TASK OBJECTIVE: Produce a verbatim copy of the following records, leaving out all pictures.
DATA section start
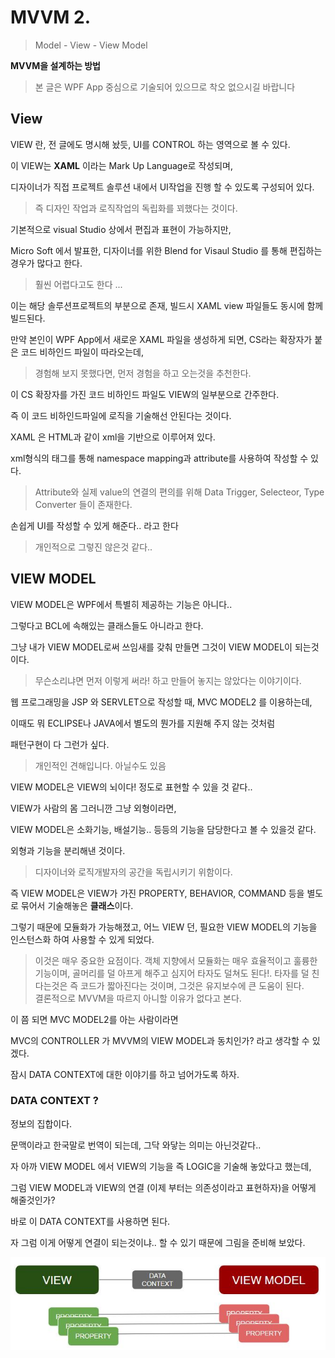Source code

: MVVM 2.
===
> Model - View - View Model

**MVVM을 설계하는 방법**
> 본 글은 WPF App 중심으로 기술되어 있으므로 착오 없으시길 바랍니다

View
---

VIEW 란, 전 글에도 명시해 놨듯, UI를 CONTROL 하는 영역으로 볼 수 있다.

이 VIEW는 **XAML** 이라는 Mark Up Language로 작성되며, 

디자이너가 직접 프로젝트 솔루션 내에서 UI작업을 진행 할 수 있도록 구성되어 있다.

> 즉 디자인 작업과 로직작업의 독립화를 꾀했다는 것이다.

기본적으로 visual Studio 상에서 편집과 표현이 가능하지만,

Micro Soft 에서 발표한, 디자이너를 위한 Blend for Visaul Studio 를 통해 편집하는 경우가 많다고 한다.
> 훨씬 어렵다고도 한다 ...

이는 해당 솔루션프로젝트의 부분으로 존재, 빌드시 XAML view 파일들도 동시에 함께 빌드된다.

만약 본인이 WPF App에서 새로운 XAML 파일을 생성하게 되면, CS라는 확장자가 붙은 코드 비하인드 파일이 따라오는데,
> 경험해 보지 못했다면, 먼저 경험을 하고 오는것을 추천한다.

이 CS 확장자를 가진 코드 비하인드 파일도 VIEW의 일부분으로 간주한다.

즉 이 코드 비하인드파일에 로직을 기술해선 안된다는 것이다.

XAML 은 HTML과 같이 xml을 기반으로 이루어져 있다.

xml형식의 태그를 통해 namespace mapping과 attribute를 사용하여 작성할 수 있다.
> Attribute와 실제 value의 연결의 편의를 위해 Data Trigger, Selecteor, Type Converter 들이 존재한다.

손쉽게 UI를 작성할 수 있게 해준다.. 라고 한다
> 개인적으로 그렇진 않은것 같다..


VIEW MODEL
---

VIEW MODEL은 WPF에서 특별히 제공하는 기능은 아니다..

그렇다고 BCL에 속해있는 클래스들도 아니라고 한다.

그냥 내가 VIEW MODEL로써 쓰임새를 갖춰 만들면 그것이 VIEW MODEL이 되는것이다.
> 무슨소리냐면 먼저 이렇게 써라! 하고 만들어 놓지는 않았다는 이야기이다.

웹 프로그래밍을 JSP 와 SERVLET으로 작성할 때, MVC MODEL2 를 이용하는데,

이때도 뭐 ECLIPSE나 JAVA에서 별도의 뭔가를 지원해 주지 않는 것처럼

패턴구현이 다 그런가 싶다.

> 개인적인 견해입니다. 아닐수도 있음

VIEW MODEL은 VIEW의 뇌이다! 정도로 표현할 수 있을 것 같다..

VIEW가 사람의 몸 그러니깐 그냥 외형이라면,

VIEW MODEL은 소화기능, 배설기능.. 등등의 기능을 담당한다고 볼 수 있을것 같다.

외형과 기능을 분리해낸 것이다.

> 디자이너와 로직개발자의 공간을 독립시키기 위함이다.

즉 VIEW MODEL은 VIEW가 가진 PROPERTY, BEHAVIOR, COMMAND 등을 별도로 묶어서 기술해놓은 **클래스**이다.

그렇기 때문에 모듈화가 가능해졌고, 어느 VIEW 던, 필요한 VIEW MODEL의 기능을 인스턴스화 하여 사용할 수 있게 되었다.
> 이것은 매우 중요한 요점이다. 객체 지향에서 모듈화는 매우 효율적이고 훌륭한 기능이며, 골머리를 덜 아프게 해주고 심지어 타자도 덜쳐도 된다!.
> 타자를 덜 친다는것은 즉 코드가 짧아진다는 것이며, 그것은 유지보수에 큰 도움이 된다.<BR>
> 결론적으로 MVVM을 따르지 아니할 이유가 없다고 본다.

이 쯤 되면 MVC MODEL2를 아는 사람이라면

MVC의 CONTROLLER 가 MVVM의 VIEW MODEL과 동치인가? 라고 생각할 수 있겠다.

잠시 DATA CONTEXT에 대한 이야기를 하고 넘어가도록 하자.

### DATA CONTEXT ?

정보의 집합이다. 

문맥이라고 한국말로 번역이 되는데, 그닥 와닿는 의미는 아닌것같다..

자 아까 VIEW MODEL 에서 VIEW의 기능을 즉 LOGIC을 기술해 놓았다고 했는데,

그럼 VIEW MODEL과 VIEW의 연결 (이제 부터는 의존성이라고 표현하자)을 어떻게 해줄것인가?

바로 이 DATA CONTEXT를 사용하면 된다.

자 그럼 이게 어떻게 연결이 되는것이냐.. 할 수 있기 때문에 그림을 준비해 보았다.

![그림](./img/datacontext.JPG)






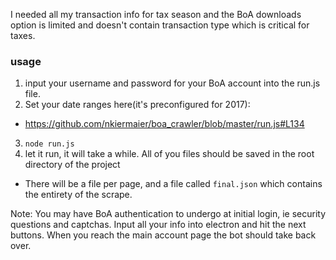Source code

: 
<p> I needed all my transaction info for tax season and the BoA downloads option is limited and doesn't contain transaction type which is 
critical for taxes.</p>

### usage
1. input your username and password for your BoA account into the run.js file.
2. Set your date ranges here(it's preconfigured for 2017):
  * https://github.com/nkiermaier/boa_crawler/blob/master/run.js#L134
3. `node run.js`
4. let it run, it will take a while. All of you files should be saved in the root directory of the project
 * There will be a file per page, and a file called `final.json` which contains the entirety of the scrape.

<p>
Note:  You may have BoA authentication to undergo at initial login, ie security questions and captchas.
Input all your info into electron and hit the next buttons.
When you reach the main account page the bot should take back over.
</p>

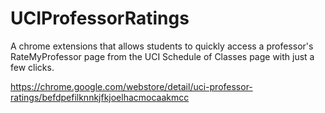 # UCIProfessorRatings
A chrome extensions that allows students to quickly access a professor's RateMyProfessor page from the UCI Schedule of Classes page with just a few clicks.

https://chrome.google.com/webstore/detail/uci-professor-ratings/befdpefilknnkjfkjoelhacmocaakmcc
DATA section end
TASK RESULT:
Source code

: MVVM 2.
===
> Model - View - View Model

**MVVM을 설계하는 방법**
> 본 글은 WPF App 중심으로 기술되어 있으므로 착오 없으시길 바랍니다

View
---

VIEW 란, 전 글에도 명시해 놨듯, UI를 CONTROL 하는 영역으로 볼 수 있다.

이 VIEW는 **XAML** 이라는 Mark Up Language로 작성되며, 

디자이너가 직접 프로젝트 솔루션 내에서 UI작업을 진행 할 수 있도록 구성되어 있다.

> 즉 디자인 작업과 로직작업의 독립화를 꾀했다는 것이다.

기본적으로 visual Studio 상에서 편집과 표현이 가능하지만,

Micro Soft 에서 발표한, 디자이너를 위한 Blend for Visaul Studio 를 통해 편집하는 경우가 많다고 한다.
> 훨씬 어렵다고도 한다 ...

이는 해당 솔루션프로젝트의 부분으로 존재, 빌드시 XAML view 파일들도 동시에 함께 빌드된다.

만약 본인이 WPF App에서 새로운 XAML 파일을 생성하게 되면, CS라는 확장자가 붙은 코드 비하인드 파일이 따라오는데,
> 경험해 보지 못했다면, 먼저 경험을 하고 오는것을 추천한다.

이 CS 확장자를 가진 코드 비하인드 파일도 VIEW의 일부분으로 간주한다.

즉 이 코드 비하인드파일에 로직을 기술해선 안된다는 것이다.

XAML 은 HTML과 같이 xml을 기반으로 이루어져 있다.

xml형식의 태그를 통해 namespace mapping과 attribute를 사용하여 작성할 수 있다.
> Attribute와 실제 value의 연결의 편의를 위해 Data Trigger, Selecteor, Type Converter 들이 존재한다.

손쉽게 UI를 작성할 수 있게 해준다.. 라고 한다
> 개인적으로 그렇진 않은것 같다..


VIEW MODEL
---

VIEW MODEL은 WPF에서 특별히 제공하는 기능은 아니다..

그렇다고 BCL에 속해있는 클래스들도 아니라고 한다.

그냥 내가 VIEW MODEL로써 쓰임새를 갖춰 만들면 그것이 VIEW MODEL이 되는것이다.
> 무슨소리냐면 먼저 이렇게 써라! 하고 만들어 놓지는 않았다는 이야기이다.

웹 프로그래밍을 JSP 와 SERVLET으로 작성할 때, MVC MODEL2 를 이용하는데,

이때도 뭐 ECLIPSE나 JAVA에서 별도의 뭔가를 지원해 주지 않는 것처럼

패턴구현이 다 그런가 싶다.

> 개인적인 견해입니다. 아닐수도 있음

VIEW MODEL은 VIEW의 뇌이다! 정도로 표현할 수 있을 것 같다..

VIEW가 사람의 몸 그러니깐 그냥 외형이라면,

VIEW MODEL은 소화기능, 배설기능.. 등등의 기능을 담당한다고 볼 수 있을것 같다.

외형과 기능을 분리해낸 것이다.

> 디자이너와 로직개발자의 공간을 독립시키기 위함이다.

즉 VIEW MODEL은 VIEW가 가진 PROPERTY, BEHAVIOR, COMMAND 등을 별도로 묶어서 기술해놓은 **클래스**이다.

그렇기 때문에 모듈화가 가능해졌고, 어느 VIEW 던, 필요한 VIEW MODEL의 기능을 인스턴스화 하여 사용할 수 있게 되었다.
> 이것은 매우 중요한 요점이다. 객체 지향에서 모듈화는 매우 효율적이고 훌륭한 기능이며, 골머리를 덜 아프게 해주고 심지어 타자도 덜쳐도 된다!.
> 타자를 덜 친다는것은 즉 코드가 짧아진다는 것이며, 그것은 유지보수에 큰 도움이 된다.<BR>
> 결론적으로 MVVM을 따르지 아니할 이유가 없다고 본다.

이 쯤 되면 MVC MODEL2를 아는 사람이라면

MVC의 CONTROLLER 가 MVVM의 VIEW MODEL과 동치인가? 라고 생각할 수 있겠다.

잠시 DATA CONTEXT에 대한 이야기를 하고 넘어가도록 하자.

### DATA CONTEXT ?

정보의 집합이다. 

문맥이라고 한국말로 번역이 되는데, 그닥 와닿는 의미는 아닌것같다..

자 아까 VIEW MODEL 에서 VIEW의 기능을 즉 LOGIC을 기술해 놓았다고 했는데,

그럼 VIEW MODEL과 VIEW의 연결 (이제 부터는 의존성이라고 표현하자)을 어떻게 해줄것인가?

바로 이 DATA CONTEXT를 사용하면 된다.

자 그럼 이게 어떻게 연결이 되는것이냐.. 할 수 있기 때문에 그림을 준비해 보았다.

![그림](./img/datacontext.JPG)






Source code

: 
<p> I needed all my transaction info for tax season and the BoA downloads option is limited and doesn't contain transaction type which is 
critical for taxes.</p>

### usage
1. input your username and password for your BoA account into the run.js file.
2. Set your date ranges here(it's preconfigured for 2017):
  * https://github.com/nkiermaier/boa_crawler/blob/master/run.js#L134
3. `node run.js`
4. let it run, it will take a while. All of you files should be saved in the root directory of the project
 * There will be a file per page, and a file called `final.json` which contains the entirety of the scrape.

<p>
Note:  You may have BoA authentication to undergo at initial login, ie security questions and captchas.
Input all your info into electron and hit the next buttons.
When you reach the main account page the bot should take back over.
</p>

 # UCIProfessorRatings
A chrome extensions that allows students to quickly access a professor's RateMyProfessor page from the UCI Schedule of Classes page with just a few clicks.

https://chrome.google.com/webstore/detail/uci-professor-ratings/befdpefilknnkjfkjoelhacmocaakmcc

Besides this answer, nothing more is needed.